Drawing on the challenge’s description, I created a list of obstacles that suited the challenge. Each invited a number of solutions based on the different skills listed in the challenge.
Obstacle | Potential solutions |
Locked door | Pick lock using thievery |
Break door using athletics | |
Search, possibly locating a hidden key or secret catch | |
Huge, obviously unbeatable, carrion crawler in a chamber ahead | Sneak past (failure forces retreat) |
Use nature to lure the giant rats from a nearby niche into the chamber, distracting the beast | |
Use bluff to create a distraction | |
Flooded tunnels block passage | Use endurance to swim frigid water and find an easy route or, in combination with dungeoneering, a way to drain the tunnels |
As I ran the skill challenge, I presented specific obstacles and unveiled new complications as needed. (Sometimes I feel like Grommet laying track as he rolls along.) I kept the complications coming until the characters reach the required number of successes.
The challenge’s description limits the number of available successes for skills like thievery, so once thievery is no longer an option, the players stop encountering doors with locks. Instead, the door is barred from the other side, or perhaps a collapsed stone block closes the passage. A strong character might wrench it out of the way, or you could brave that flooded passage you just passed…

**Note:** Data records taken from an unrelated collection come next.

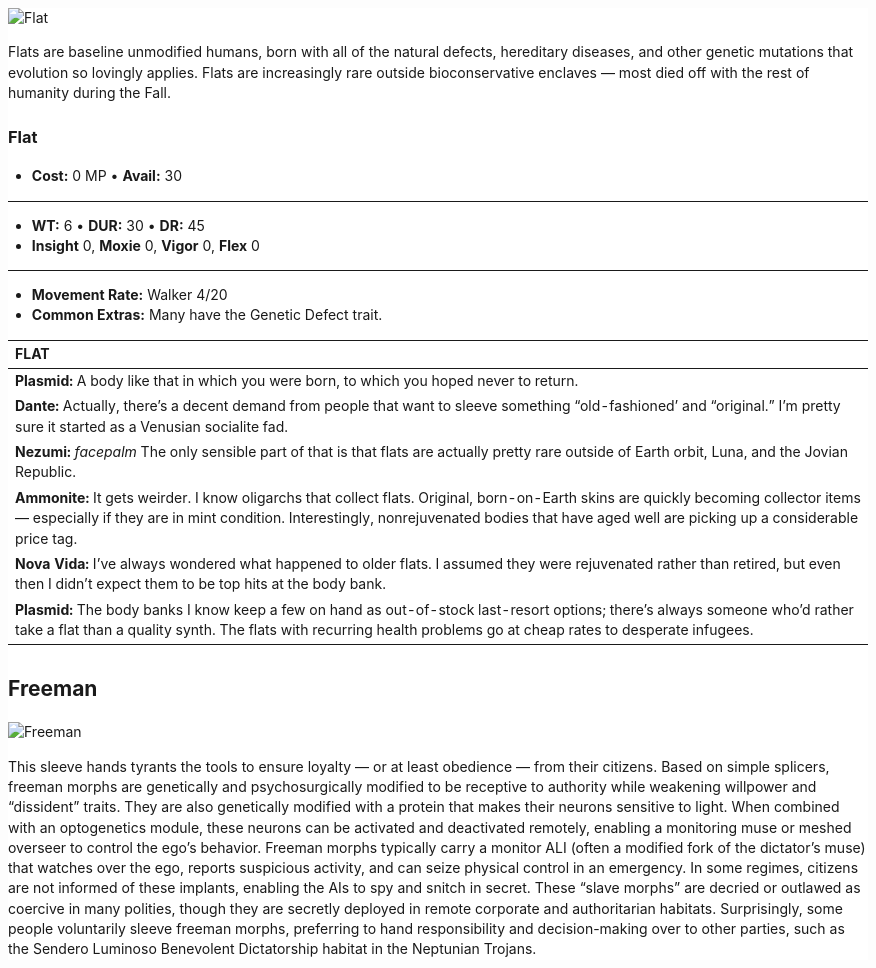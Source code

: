 ![Flat](./PNG/flat.png)

Flats are baseline unmodified humans, born with all of the natural defects, hereditary diseases, and other genetic mutations that evolution so lovingly applies. Flats are increasingly rare outside bioconservative enclaves — most died off with the rest of humanity during the Fall.



### Flat

- **Cost:** 0&nbsp;MP • **Avail:** 30

---

- **WT:** 6 • **DUR:** 30 • **DR:** 45
- **Insight** 0, **Moxie** 0, **Vigor** 0, **Flex** 0

---

- **Movement Rate:** Walker 4/20
- **Common Extras:** Many have the Genetic Defect trait.



| **FLAT**                                                                                                                                                                                                                                                                             |
| :----------------------------------------------------------------------------------------------------------------------------------------------------------------------------------------------------------------------------------------------------------------------------------- |
| **Plasmid:** A body like that in which you were born, to which you hoped never to return.                                                                                                                                                                                            |
| **Dante:** Actually, there’s a decent demand from people that want to sleeve something “old-fashioned’ and “original.” I’m pretty sure it started as a Venusian socialite fad.                                                                                                       |
| **Nezumi:** *facepalm* The only sensible part of that is that flats are actually pretty rare outside of Earth orbit, Luna, and the Jovian Republic.                                                                                                                                  |
| **Ammonite:** It gets weirder. I know oligarchs that collect flats. Original, born-on-Earth skins are quickly becoming collector items — especially if they are in mint condition. Interestingly, nonrejuvenated bodies that have aged well are picking up a considerable price tag. |
| **Nova Vida:** I’ve always wondered what happened to older flats. I assumed they were rejuvenated rather than retired, but even then I didn’t expect them to be top hits at the body bank.                                                                                           |
| **Plasmid:** The body banks I know keep a few on hand as out-of-stock last-resort options; there’s always someone who’d rather take a flat than a quality synth. The flats with recurring health problems go at cheap rates to desperate infugees.                                   |

## Freeman

![Freeman](./PNG/freeman.png)

This sleeve hands tyrants the tools to ensure loyalty — or at least obedience — from their citizens. Based on simple splicers, freeman morphs are genetically and psychosurgically modified to be receptive to authority while weakening willpower and “dissident” traits. They are also genetically modified with a protein that makes their neurons sensitive to light. When combined with an optogenetics module, these neurons can be activated and deactivated remotely, enabling a monitoring muse or meshed overseer to control the ego’s behavior. Freeman morphs typically carry a monitor ALI (often a modified fork of the dictator’s muse) that watches over the ego, reports suspicious activity, and can seize physical control in an emergency. In some regimes, citizens are not informed of these implants, enabling the AIs to spy and snitch in secret. These “slave morphs” are decried or outlawed as coercive in many polities, though they are secretly deployed in remote corporate and authoritarian habitats. Surprisingly, some people voluntarily sleeve freeman morphs, preferring to hand responsibility and decision-making over to other parties, such as the Sendero Luminoso Benevolent Dictatorship habitat in the Neptunian Trojans.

In Dungeon Master’s Guide 2 remakes the skill challenge, I criticized this challenge for lacking any tangible, game-world reason that three failures results in a failed challenge. Because the adventure suggests that rival groups sought the chamber, when my players failed checks, I explained how the failures delayed the party, and then had them find signs that another group had recently passed this way.
If the players do amass three strikes, the challenge taxes everyone a healing surge due to the “constant fighting,” you know, dungeon stuff. Also, the players get penalized with a fight. Some penalty. I ran the fight anyway because some folks at my table clearly would have been disappointed without one.